Almanya ve/veya Polonya’da İki Milyondan Fazla Ukraynalı Mültecinin Geleceği Şekillenecek
Önümüzdeki dönemde yaşanabilecek gelişmeler, Almanya ve Polonya gibi ülkelerin, ülkelerinde yaşayan iki milyondan fazla Ukraynalı mülteciyi ya geri dönmeye teşvik etmelerine ya da kalmaları için teşvik sunmalarına yol açabilir.
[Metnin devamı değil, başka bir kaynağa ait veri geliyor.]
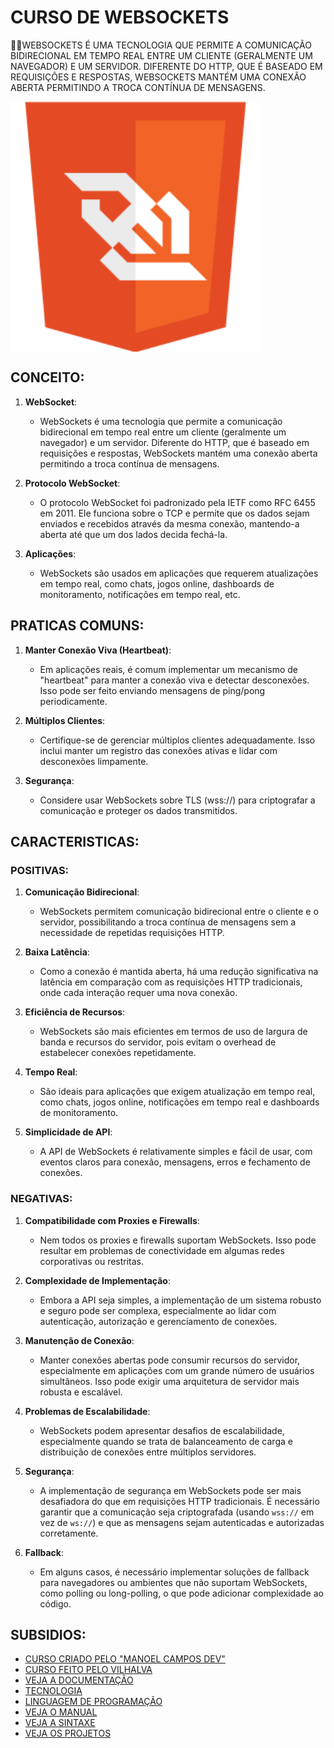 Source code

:# CURSO DE WEBSOCKETS
👨‍⚖️WEBSOCKETS É UMA TECNOLOGIA QUE PERMITE A COMUNICAÇÃO BIDIRECIONAL EM TEMPO REAL ENTRE UM CLIENTE (GERALMENTE UM NAVEGADOR) E UM SERVIDOR. DIFERENTE DO HTTP, QUE É BASEADO EM REQUISIÇÕES E RESPOSTAS, WEBSOCKETS MANTÉM UMA CONEXÃO ABERTA PERMITINDO A TROCA CONTÍNUA DE MENSAGENS.

<img src="FOTO.png" align="center" width="400"> <br>

## CONCEITO:
1. **WebSocket**:
   - WebSockets é uma tecnologia que permite a comunicação bidirecional em tempo real entre um cliente (geralmente um navegador) e um servidor. Diferente do HTTP, que é baseado em requisições e respostas, WebSockets mantém uma conexão aberta permitindo a troca contínua de mensagens.

2. **Protocolo WebSocket**:
   - O protocolo WebSocket foi padronizado pela IETF como RFC 6455 em 2011. Ele funciona sobre o TCP e permite que os dados sejam enviados e recebidos através da mesma conexão, mantendo-a aberta até que um dos lados decida fechá-la.

3. **Aplicações**:
   - WebSockets são usados em aplicações que requerem atualizações em tempo real, como chats, jogos online, dashboards de monitoramento, notificações em tempo real, etc.

## PRATICAS COMUNS:
1. **Manter Conexão Viva (Heartbeat)**:
   - Em aplicações reais, é comum implementar um mecanismo de "heartbeat" para manter a conexão viva e detectar desconexões. Isso pode ser feito enviando mensagens de ping/pong periodicamente.

2. **Múltiplos Clientes**:
   - Certifique-se de gerenciar múltiplos clientes adequadamente. Isso inclui manter um registro das conexões ativas e lidar com desconexões limpamente.

3. **Segurança**:
   - Considere usar WebSockets sobre TLS (wss://) para criptografar a comunicação e proteger os dados transmitidos.

## CARACTERISTICAS:
### POSITIVAS:
1. **Comunicação Bidirecional**:
   - WebSockets permitem comunicação bidirecional entre o cliente e o servidor, possibilitando a troca contínua de mensagens sem a necessidade de repetidas requisições HTTP.

2. **Baixa Latência**:
   - Como a conexão é mantida aberta, há uma redução significativa na latência em comparação com as requisições HTTP tradicionais, onde cada interação requer uma nova conexão.

3. **Eficiência de Recursos**:
   - WebSockets são mais eficientes em termos de uso de largura de banda e recursos do servidor, pois evitam o overhead de estabelecer conexões repetidamente.

4. **Tempo Real**:
   - São ideais para aplicações que exigem atualização em tempo real, como chats, jogos online, notificações em tempo real e dashboards de monitoramento.

5. **Simplicidade de API**:
   - A API de WebSockets é relativamente simples e fácil de usar, com eventos claros para conexão, mensagens, erros e fechamento de conexões.

### NEGATIVAS:
1. **Compatibilidade com Proxies e Firewalls**:
   - Nem todos os proxies e firewalls suportam WebSockets. Isso pode resultar em problemas de conectividade em algumas redes corporativas ou restritas.

2. **Complexidade de Implementação**:
   - Embora a API seja simples, a implementação de um sistema robusto e seguro pode ser complexa, especialmente ao lidar com autenticação, autorização e gerenciamento de conexões.

3. **Manutenção de Conexão**:
   - Manter conexões abertas pode consumir recursos do servidor, especialmente em aplicações com um grande número de usuários simultâneos. Isso pode exigir uma arquitetura de servidor mais robusta e escalável.

4. **Problemas de Escalabilidade**:
   - WebSockets podem apresentar desafios de escalabilidade, especialmente quando se trata de balanceamento de carga e distribuição de conexões entre múltiplos servidores.

5. **Segurança**:
   - A implementação de segurança em WebSockets pode ser mais desafiadora do que em requisições HTTP tradicionais. É necessário garantir que a comunicação seja criptografada (usando `wss://` em vez de `ws://`) e que as mensagens sejam autenticadas e autorizadas corretamente.

6. **Fallback**:
   - Em alguns casos, é necessário implementar soluções de fallback para navegadores ou ambientes que não suportam WebSockets, como polling ou long-polling, o que pode adicionar complexidade ao código.

## SUBSIDIOS:
- [CURSO CRIADO PELO "MANOEL CAMPOS DEV"](https://youtube.com/playlist?list=PLyo0RUAM69UvnqUq5SFeVahS_YTUVgq4v&si=Ng1YrEs6_lXSchar)
- [CURSO FEITO PELO VILHALVA](https://github.com/VILHALVA)
- [VEJA A DOCUMENTAÇÃO](https://websocket.org/)
- [TECNOLOGIA](https://github.com/VILHALVA/CURSO-DE-NODEJS)
- [LINGUAGEM DE PROGRAMAÇÃO](https://github.com/VILHALVA/CURSO-DE-JAVASCRIPT)
- [VEJA O MANUAL](./MANUAL.md) 
- [VEJA A SINTAXE](./SINTAXE.md)
- [VEJA OS PROJETOS](https://github.com/VILHALVA?tab=repositories&q=topic:WEBSOCKETS)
Ukrayna Cumhurbaşkanı Volodimir Zelenski, geçtiğimiz hafta sonu yaptığı açıklamalarda, savaştan sonra Ukrayna’nın yeniden inşası için mültecilerin geri dönmesi gerektiğine vurgu yaparak bu konuda plan yapmaya başladığını gösterdi. Ancak aynı zamanda, bazı AB ülkelerini Ukraynalıları ucuz iş gücü olarak sömürmekle suçladı. Eğer bu ülkeler mültecilerin kalmasına izin verirse, Ukrayna’nın yeniden yapılanma çabalarının zarar göreceğini ifade etti. Zelenski’nin tam ifadeleri şu şekildeydi:
“Dürüst olalım: Yurtdışında birçok Ukraynalı var. Bazı ülkeler onlara ucuz iş gücü olarak bakıyor. Şimdi ise Ukraynalıların kendi vatandaşlarından daha yetenekli olduklarını fark ediyorlar. Ben diyorum ki: ‘Bana biraz daha hava savunma sistemi verin, herkese hemen dönmesini söylerim.’ Ve onlar cevap veriyor: ‘Hayır, burada çalışanlar kalsın, geri kalanlar dönebilir.’”
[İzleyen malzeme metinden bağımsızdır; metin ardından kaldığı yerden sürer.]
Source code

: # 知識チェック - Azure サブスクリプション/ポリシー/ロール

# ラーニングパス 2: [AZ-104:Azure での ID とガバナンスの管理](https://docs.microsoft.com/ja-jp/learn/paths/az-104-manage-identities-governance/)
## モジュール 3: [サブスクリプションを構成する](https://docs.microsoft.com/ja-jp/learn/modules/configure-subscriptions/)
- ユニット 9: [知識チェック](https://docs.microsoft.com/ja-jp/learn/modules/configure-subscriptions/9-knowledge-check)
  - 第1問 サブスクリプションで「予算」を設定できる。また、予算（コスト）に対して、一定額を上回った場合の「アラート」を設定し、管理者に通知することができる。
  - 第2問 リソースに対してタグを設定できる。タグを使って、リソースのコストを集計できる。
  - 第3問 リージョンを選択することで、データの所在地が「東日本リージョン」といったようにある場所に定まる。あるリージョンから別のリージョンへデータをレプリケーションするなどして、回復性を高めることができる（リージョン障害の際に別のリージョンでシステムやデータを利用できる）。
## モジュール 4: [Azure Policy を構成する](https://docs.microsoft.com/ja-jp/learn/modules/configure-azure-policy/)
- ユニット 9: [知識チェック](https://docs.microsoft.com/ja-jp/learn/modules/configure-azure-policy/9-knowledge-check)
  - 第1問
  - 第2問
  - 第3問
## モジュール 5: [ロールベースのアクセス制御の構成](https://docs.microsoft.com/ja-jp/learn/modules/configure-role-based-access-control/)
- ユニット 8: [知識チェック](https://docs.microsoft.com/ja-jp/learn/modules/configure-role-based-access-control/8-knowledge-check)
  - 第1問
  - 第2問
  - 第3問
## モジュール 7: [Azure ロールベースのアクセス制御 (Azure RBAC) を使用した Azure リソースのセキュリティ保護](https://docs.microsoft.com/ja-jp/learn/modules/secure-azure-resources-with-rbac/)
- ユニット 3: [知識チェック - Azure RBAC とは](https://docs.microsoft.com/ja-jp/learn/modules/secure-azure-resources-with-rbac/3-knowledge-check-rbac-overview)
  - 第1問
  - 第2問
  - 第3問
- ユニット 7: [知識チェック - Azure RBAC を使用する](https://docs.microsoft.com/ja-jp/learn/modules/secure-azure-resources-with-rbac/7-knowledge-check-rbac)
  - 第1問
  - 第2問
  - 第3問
Askeri ve Ekonomik İhtiyaçların Kesişimi
Bu açıklamanın arka planında, Ukrayna ordusundaki firar oranlarının büyük bir sorun teşkil ettiği gerçeği bulunuyor. Associated Press’in tahminlerine göre, Şubat 2022’den bu yana 100.000’den fazla asker ordudan firar etti. Zelenski de geçtiğimiz hafta bu sorunu kabul etti, ancak hafife almaya çalıştı. Yine de generallerin, cephedeki kayıpları ve firarları telafi etmek için acil olarak insan gücüne ihtiyaç duyduğu açık. Bu bağlamda, Rusya’nın Dış İstihbarat Servisi’nin (SVR) Ukrayna’nın askere alma yaşını 18’e düşürmeyi planladığına dair raporu dikkat çekiyor.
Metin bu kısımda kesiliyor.